The natural history of pregnancy loss

Sapra, Katherine Jane

Pregnancy loss, the demise of a pregnancy at any time between implantation and delivery, is a common event in women’s lives, affecting approximately one in three pregnancies. Pregnancy loss often causes profound psychological distress to women, their partners, and their families. However, despite its frequency and troubling nature, relatively little is known about the natural history of pregnancy loss, especially the multitude of signs and symptoms that precede a loss and distinguish it from an ongoing healthy pregnancy. One of the challenges in describing the natural history of pregnancy loss is that most losses occur very early, before entry to clinical care, necessitating the use of preconception cohort studies. Few such studies have ever been conducted worldwide. This dissertation aimed to describe the natural history of early pregnancy loss at <20 weeks gestation for the first time using a unique preconception cohort with daily prospective follow-up from the start of the pregnancy attempt through seven weeks post-conception.

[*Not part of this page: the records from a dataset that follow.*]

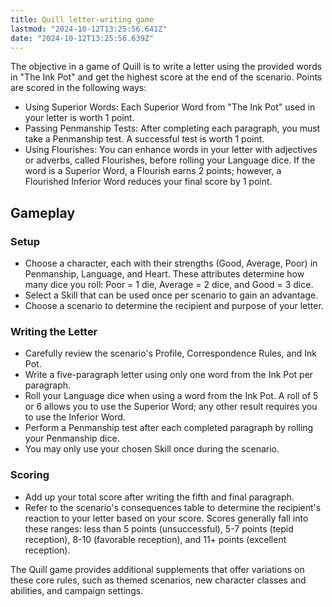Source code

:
 ```yaml
---
title: Quill letter-writing game
lastmod: "2024-10-12T13:25:56.641Z"
date: "2024-10-12T13:25:56.639Z"
---
```


The objective in a game of Quill is to write a letter using the provided words in "The Ink Pot" and get the highest score at the end of the scenario. Points are scored in the following ways:

- Using Superior Words: Each Superior Word from "The Ink Pot" used in your letter is worth 1 point.
- Passing Penmanship Tests: After completing each paragraph, you must take a Penmanship test. A successful test is worth 1 point.
- Using Flourishes: You can enhance words in your letter with adjectives or adverbs, called Flourishes, before rolling your Language dice. If the word is a Superior Word, a Flourish earns 2 points; however, a Flourished Inferior Word reduces your final score by 1 point.

## Gameplay

### Setup

- Choose a character, each with their strengths (Good, Average, Poor) in Penmanship, Language, and Heart. These attributes determine how many dice you roll: Poor = 1 die, Average = 2 dice, and Good = 3 dice.
- Select a Skill that can be used once per scenario to gain an advantage.
- Choose a scenario to determine the recipient and purpose of your letter.

### Writing the Letter

- Carefully review the scenario's Profile, Correspondence Rules, and Ink Pot.
- Write a five-paragraph letter using only one word from the Ink Pot per paragraph.
- Roll your Language dice when using a word from the Ink Pot. A roll of 5 or 6 allows you to use the Superior Word; any other result requires you to use the Inferior Word.
- Perform a Penmanship test after each completed paragraph by rolling your Penmanship dice.
- You may only use your chosen Skill once during the scenario.

### Scoring

- Add up your total score after writing the fifth and final paragraph.
- Refer to the scenario's consequences table to determine the recipient's reaction to your letter based on your score. Scores generally fall into these ranges: less than 5 points (unsuccessful), 5-7 points (tepid reception), 8-10 (favorable reception), and 11+ points (excellent reception).

The Quill game provides additional supplements that offer variations on these core rules, such as themed scenarios, new character classes and abilities, and campaign settings.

To accomplish this goal, three specific aims were undertaken. First, a systematic literature review was conducted to synthesize the existing literature on the relationships between the signs and symptoms and pregnancy loss. Two analytic aims were then undertaken to delineate thoroughly the relationships between prospectively ascertained signs and symptoms—namely, vaginal bleeding, lower abdominal cramping, nausea and vomiting (hereafter referred to as “signs and symptoms”)—and subsequent early pregnancy loss. The first analytic aim used a fixed covariate and fixed effect survival analytic approach to estimate the cumulative incidence of early pregnancy loss by the presence of individual, combinations, and patterns of signs and symptoms and the associations between signs and symptoms and the cumulative incidence of pregnancy loss. The second analytic aim used a time-varying covariate and time-varying effect survival analytic approach to estimate the weekly associations between signs and symptoms and pregnancy loss to determine if these relationships were consistent or divergent across gestational ages. The results of the first and second analytic aims were then compared to gain a more complete understanding of the natural history of early pregnancy loss.
The literature review revealed a dearth of studies on the signs and symptoms of pregnancy loss. Two preconception and 16 pregnancy cohort studies were identified. The literature suggested that vaginal bleeding, particularly heavy vaginal bleeding, was associated with an increased risk of pregnancy loss while vomiting, and in some studies nausea, was associated with a decreased risk of pregnancy loss. However, reliance on care-seeking cohorts, maternal retrospective reports of signs and symptoms after pregnancy loss, and retrospective recall of signs and symptoms over long periods (e.g., entire trimesters) may have biased the observed associations between signs and symptoms and pregnancy loss leading to incorrect inferences regarding the relationships between signs and symptoms and pregnancy loss.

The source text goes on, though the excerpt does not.